Arantza Portabales dirige una mirada
inquisitiva a los poderes de la culpa, más fuertes que los del amor incluso, y es
capaz de transmitirlos en un thriller
que no ofrece sosiego. El lector cambia constantemente de sospechoso, como les
ocurre a los policías y como es habitual en la novela de la autora. Hasta la
última página no tendremos descanso, y ni aun así «—Pues nos encontrará esperándolo —afirmó Carlos, estrechándola aún más
fuerte y aguantándole a Iago la mirada—. Y esta vez estaremos todos juntos».

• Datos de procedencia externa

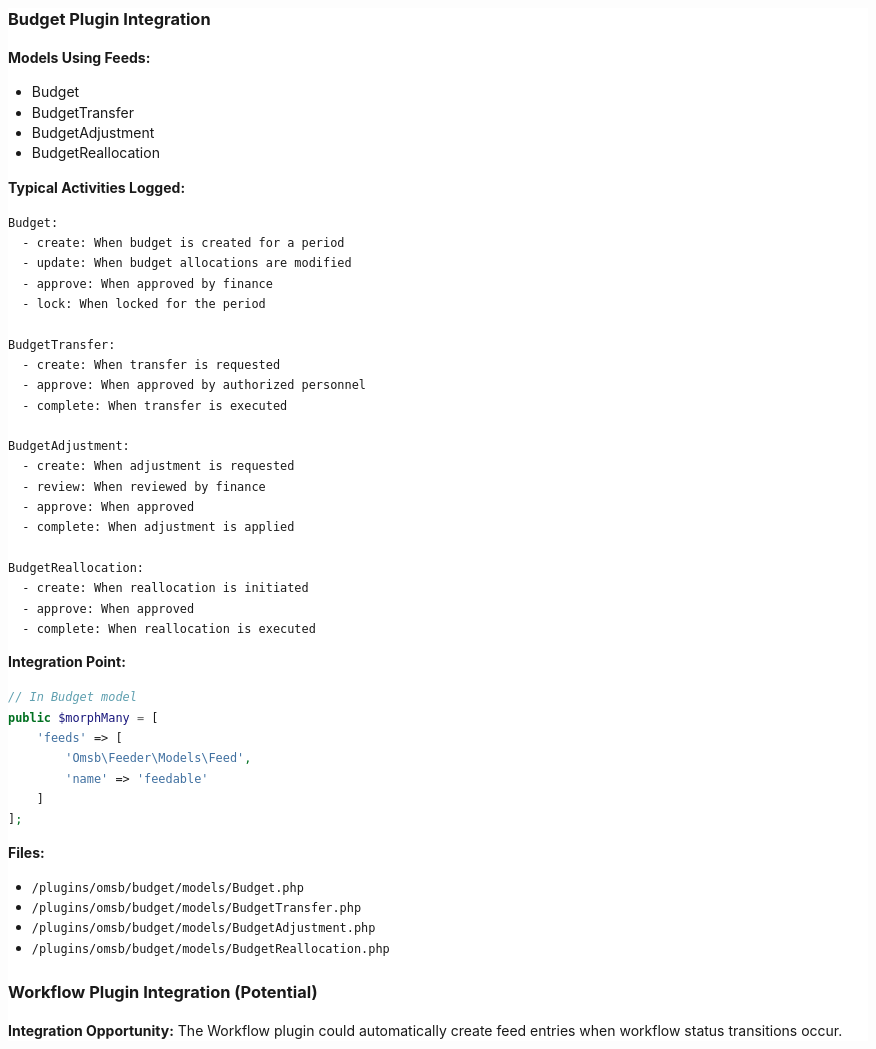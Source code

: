 ### Budget Plugin Integration

**Models Using Feeds:**
- Budget
- BudgetTransfer
- BudgetAdjustment
- BudgetReallocation

**Typical Activities Logged:**
```
Budget:
  - create: When budget is created for a period
  - update: When budget allocations are modified
  - approve: When approved by finance
  - lock: When locked for the period

BudgetTransfer:
  - create: When transfer is requested
  - approve: When approved by authorized personnel
  - complete: When transfer is executed

BudgetAdjustment:
  - create: When adjustment is requested
  - review: When reviewed by finance
  - approve: When approved
  - complete: When adjustment is applied

BudgetReallocation:
  - create: When reallocation is initiated
  - approve: When approved
  - complete: When reallocation is executed
```

**Integration Point:**
```php
// In Budget model
public $morphMany = [
    'feeds' => [
        'Omsb\Feeder\Models\Feed',
        'name' => 'feedable'
    ]
];
```

**Files:**
- `/plugins/omsb/budget/models/Budget.php`
- `/plugins/omsb/budget/models/BudgetTransfer.php`
- `/plugins/omsb/budget/models/BudgetAdjustment.php`
- `/plugins/omsb/budget/models/BudgetReallocation.php`

### Workflow Plugin Integration (Potential)

**Integration Opportunity:**
The Workflow plugin could automatically create feed entries when workflow status transitions occur.
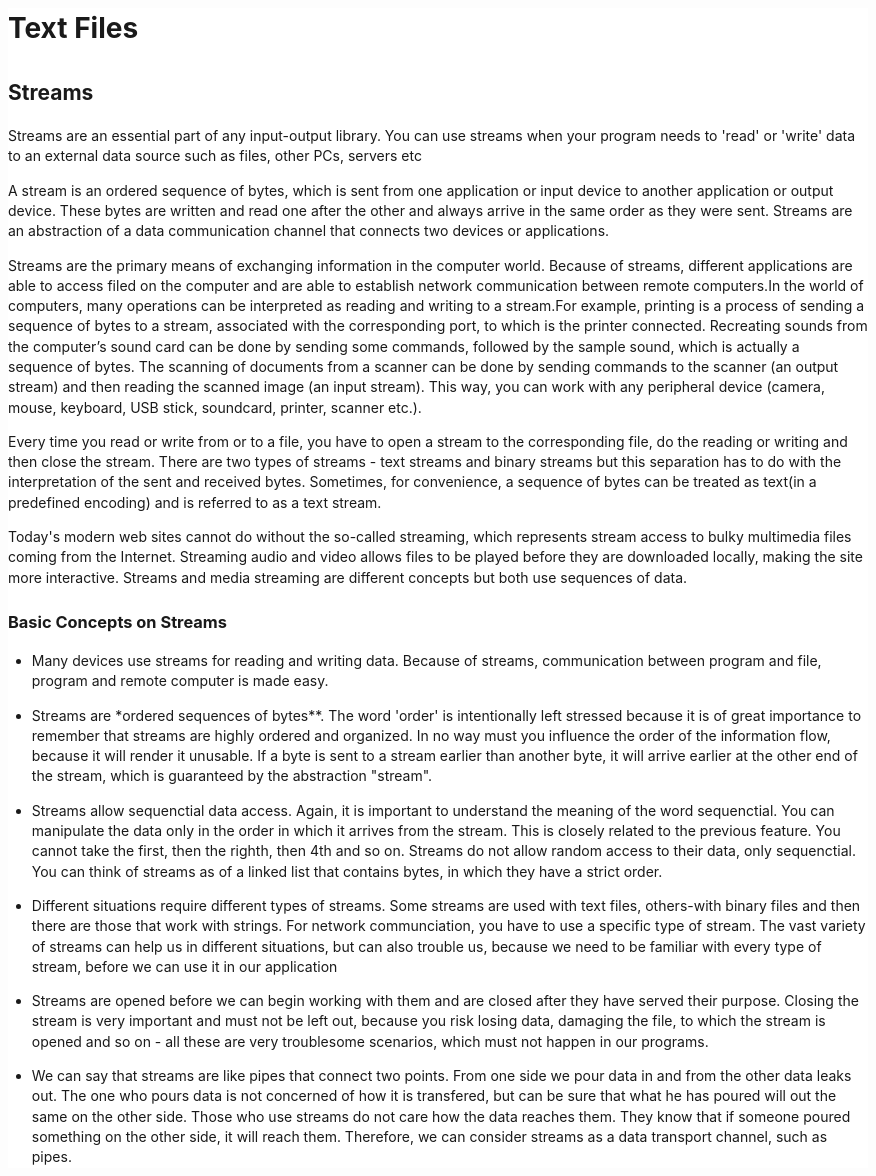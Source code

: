 # Text Files

## Streams

Streams are an essential part of any input-output library. You can use streams when your program needs to 'read' or 'write' data to an external data source such as files, other PCs, servers etc

A stream is an ordered sequence of bytes, which is sent from one application or input device to another application or output device. These bytes are written and read one after the other and always arrive in the same order as they were sent. Streams are an abstraction of a data communication channel that connects two devices or applications.

Streams are the primary means of exchanging information in the computer world. Because of streams, different applications are able to access filed on the computer and are able to establish network communication between remote computers.In the world of computers, many operations can be interpreted as reading and writing to a stream.For example, printing is a process of sending a sequence of bytes to a stream, associated with the corresponding port, to which is the printer connected. Recreating sounds from the computer’s sound card can be done by sending some commands, followed by the sample sound, which is actually a sequence of bytes. The scanning of documents from a scanner can be done by sending commands to the scanner (an output stream) and then reading the scanned image (an input stream). This way, you can work with any peripheral device (camera, mouse, keyboard, USB stick, soundcard, printer, scanner etc.).

Every time you read or write from or to a file, you have to open a stream to the corresponding file, do the reading or writing and then close the stream. There are two types of streams - text streams and binary streams but this separation has to do with the interpretation of the sent and received bytes. Sometimes, for convenience, a sequence of bytes can be treated as text(in a predefined encoding) and is referred to as a text stream.

Today's modern web sites cannot do without the so-called streaming, which represents stream access to bulky multimedia files coming from the Internet. Streaming audio and video allows files to be played before they are downloaded locally, making the site more interactive. Streams and media streaming are different concepts but both use sequences of data.

### Basic Concepts on Streams

- Many devices use streams for reading and writing data. Because of streams, communication between program and file, program and remote computer is made easy.
- Streams are \*ordered sequences of bytes\*\*. The word 'order' is intentionally left stressed because it is of great importance to remember that streams are highly ordered and organized. In no way must you influence the order of the information flow, because it will render it unusable. If a byte is sent to a stream earlier than another byte, it will arrive earlier at the other end of the stream, which is guaranteed by the abstraction "stream".

- Streams allow sequenctial data access. Again, it is important to understand the meaning of the word sequenctial. You can manipulate the data only in the order in which it arrives from the stream. This is closely related to the previous feature. You cannot take the first, then the righth, then 4th and so on. Streams do not allow random access to their data, only sequenctial. You can think of streams as of a linked list that contains bytes, in which they have a strict order.
- Different situations require different types of streams. Some streams are used with text files, others-with binary files and then there are those that work with strings. For network communciation, you have to use a specific type of stream. The vast variety of streams can help us in different situations, but can also trouble us, because we need to be familiar with every type of stream, before we can use it in our application
- Streams are opened before we can begin working with them and are closed after they have served their purpose. Closing the stream is very important and must not be left out, because you risk losing data, damaging the file, to which the stream is opened and so on - all these are very troublesome scenarios, which must not happen in our programs.
- We can say that streams are like pipes that connect two points. From one side we pour data in and from the other data leaks out. The one who pours data is not concerned of how it is transfered, but can be sure that what he has poured will out the same on the other side. Those who use streams do not care how the data reaches them. They know that if someone poured something on the other side, it will reach them. Therefore, we can consider streams as a data transport channel, such as pipes.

Los personajes se arrepienten de los
fallos cometidos pero no del todo, por lo que el remordimiento es cada vez mayor,
así que no pueden dejar atrás lo que pasó. El lector se va enterando poco a
poco y se va dando cuenta, despacio, de que no hay solución para ellos. El argumento
es triste, desolador, y la trama se va desarrollando a modo de tragedia griega.
En realidad están determinados por el destino, fueron personajes marginados que
poseen personalidades existencialistas. «Todos
deberíamos olvidar. Si es que eso es posible». Casi que la policía no
interviene, «no puede hacerlo»; solo
al final, el buen trabajo de los investigadores logrará despejar la verdad.
La estructura sigue la línea de Belleza roja y La vida secreta de Úrsula Bas:
capítulos cortos, unos narrados en tercera persona con diálogos insertos y
otros en primera persona donde la voz de un personaje reflexiona sobre lo que
es fundamental para él y para el caso. Aunque el lector no sea capaz de
relacionarlo todo. Interesante.
Sólo echo en falta observar un espacio más gallego, un carácter más gallego. Aunque sea algo tópico me gustarían más guiños a la tierra donde vive la autora. Veo Madrid en muchas novelas, así que no estaría mal encontrar algún término gallego además del “¡carallo!” cuando se enfadan los policías.